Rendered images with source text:
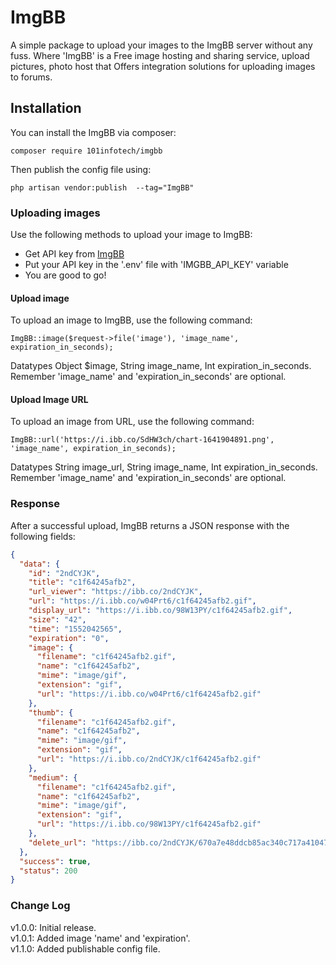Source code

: # ImgBB

A simple package to upload your images to the ImgBB server without any fuss. Where 'ImgBB' is a Free image hosting and sharing service, upload pictures, photo host that Offers integration solutions for uploading images to forums.

## Installation

You can install the ImgBB via composer:

```
composer require 101infotech/imgbb
```

Then publish the config file using:

```
php artisan vendor:publish  --tag="ImgBB"
```

### Uploading images

Use the following methods to upload your image to ImgBB:

- Get API key from [ImgBB](https://api.imgbb.com)
- Put your API key in the '.env' file with 'IMGBB_API_KEY' variable
- You are good to go!

#### Upload image

To upload an image to ImgBB, use the following command:

```
ImgBB::image($request->file('image'), 'image_name', expiration_in_seconds);
```

Datatypes Object $image, String image_name, Int expiration_in_seconds.  
Remember 'image_name' and 'expiration_in_seconds' are optional.

#### Upload Image URL

To upload an image from URL, use the following command:

```
ImgBB::url('https://i.ibb.co/SdHW3ch/chart-1641904891.png', 'image_name', expiration_in_seconds);
```

Datatypes String image_url, String image_name, Int expiration_in_seconds.  
Remember 'image_name' and 'expiration_in_seconds' are optional.

### Response

After a successful upload, ImgBB returns a JSON response with the following fields:

```json
{
  "data": {
    "id": "2ndCYJK",
    "title": "c1f64245afb2",
    "url_viewer": "https://ibb.co/2ndCYJK",
    "url": "https://i.ibb.co/w04Prt6/c1f64245afb2.gif",
    "display_url": "https://i.ibb.co/98W13PY/c1f64245afb2.gif",
    "size": "42",
    "time": "1552042565",
    "expiration": "0",
    "image": {
      "filename": "c1f64245afb2.gif",
      "name": "c1f64245afb2",
      "mime": "image/gif",
      "extension": "gif",
      "url": "https://i.ibb.co/w04Prt6/c1f64245afb2.gif"
    },
    "thumb": {
      "filename": "c1f64245afb2.gif",
      "name": "c1f64245afb2",
      "mime": "image/gif",
      "extension": "gif",
      "url": "https://i.ibb.co/2ndCYJK/c1f64245afb2.gif"
    },
    "medium": {
      "filename": "c1f64245afb2.gif",
      "name": "c1f64245afb2",
      "mime": "image/gif",
      "extension": "gif",
      "url": "https://i.ibb.co/98W13PY/c1f64245afb2.gif"
    },
    "delete_url": "https://ibb.co/2ndCYJK/670a7e48ddcb85ac340c717a41047e5c"
  },
  "success": true,
  "status": 200
}
```

### Change Log

v1.0.0: Initial release.  
v1.0.1: Added image 'name' and 'expiration'.  
v1.1.0: Added publishable config file.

**Problem to solve**. Tally the lines of the data that hold the string "from". Answer with the number and nothing more.

**Response for this exercise**. 2